Record excerpts: Begin
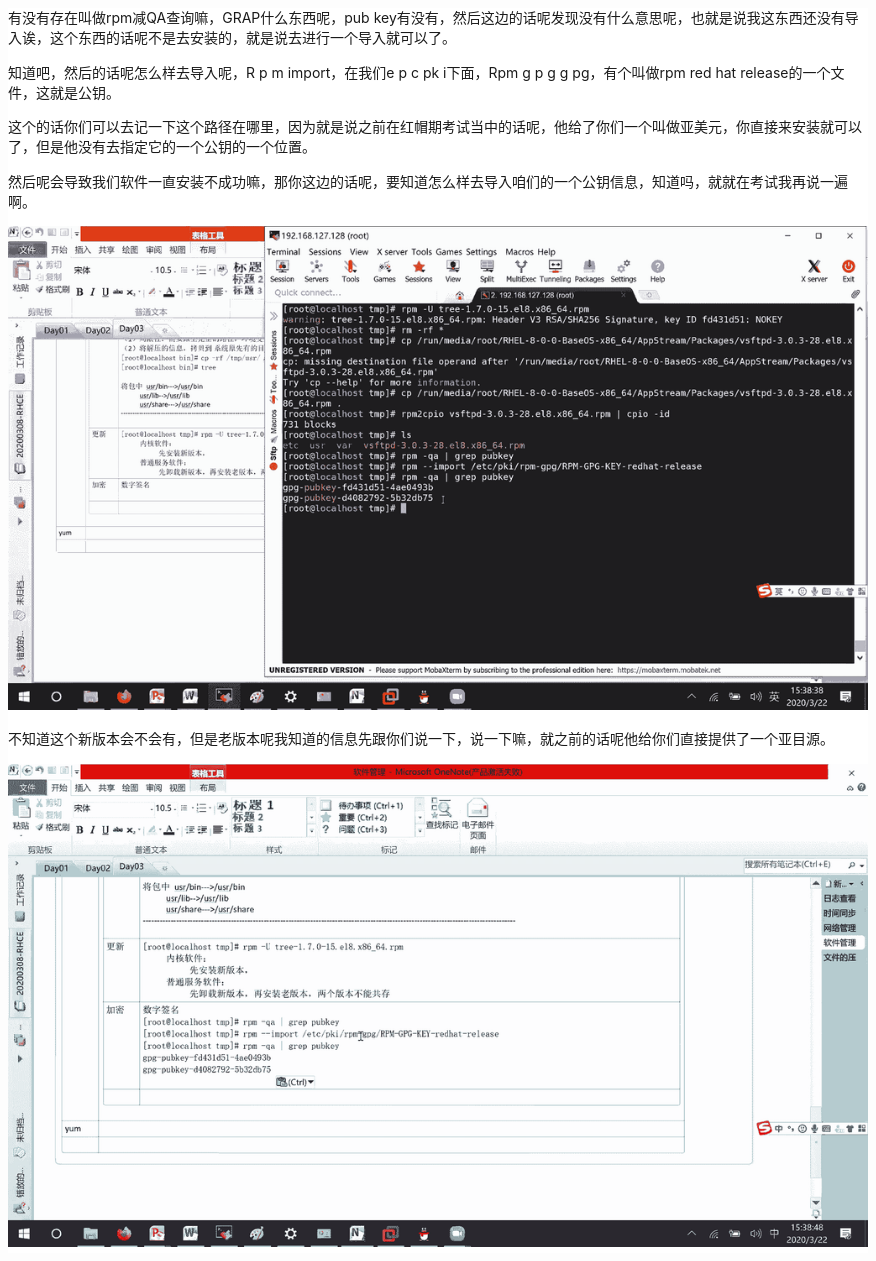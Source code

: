 有没有存在叫做rpm减QA查询嘛，GRAP什么东西呢，pub key有没有，然后这边的话呢发现没有什么意思呢，也就是说我这东西还没有导入诶，这个东西的话呢不是去安装的，就是说去进行一个导入就可以了。

知道吧，然后的话呢怎么样去导入呢，R p m import，在我们e p c pk i下面，Rpm g p g g pg，有个叫做rpm red hat release的一个文件，这就是公钥。

这个的话你们可以去记一下这个路径在哪里，因为就是说之前在红帽期考试当中的话呢，他给了你们一个叫做亚美元，你直接来安装就可以了，但是他没有去指定它的一个公钥的一个位置。

然后呢会导致我们软件一直安装不成功嘛，那你这边的话呢，要知道怎么样去导入咱们的一个公钥信息，知道吗，就就在考试我再说一遍啊。



![](img/1b0f973aca2a22535f6c193b8d97febb_88.png)

不知道这个新版本会不会有，但是老版本呢我知道的信息先跟你们说一下，说一下嘛，就之前的话呢他给你们直接提供了一个亚目源。



![](img/1b0f973aca2a22535f6c193b8d97febb_90.png)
Record excerpts: End
- Your goal -
Print each entry above exactly. The pictures should not be printed.

- Response to the exercise -
Source code

: 有没有存在叫做rpm减QA查询嘛，GRAP什么东西呢，pub key有没有，然后这边的话呢发现没有什么意思呢，也就是说我这东西还没有导入诶，这个东西的话呢不是去安装的，就是说去进行一个导入就可以了。

知道吧，然后的话呢怎么样去导入呢，R p m import，在我们e p c pk i下面，Rpm g p g g pg，有个叫做rpm red hat release的一个文件，这就是公钥。

这个的话你们可以去记一下这个路径在哪里，因为就是说之前在红帽期考试当中的话呢，他给了你们一个叫做亚美元，你直接来安装就可以了，但是他没有去指定它的一个公钥的一个位置。

然后呢会导致我们软件一直安装不成功嘛，那你这边的话呢，要知道怎么样去导入咱们的一个公钥信息，知道吗，就就在考试我再说一遍啊。



![](img/1b0f973aca2a22535f6c193b8d97febb_88.png)

不知道这个新版本会不会有，但是老版本呢我知道的信息先跟你们说一下，说一下嘛，就之前的话呢他给你们直接提供了一个亚目源。



![](img/1b0f973aca2a22535f6c193b8d97febb_90.png)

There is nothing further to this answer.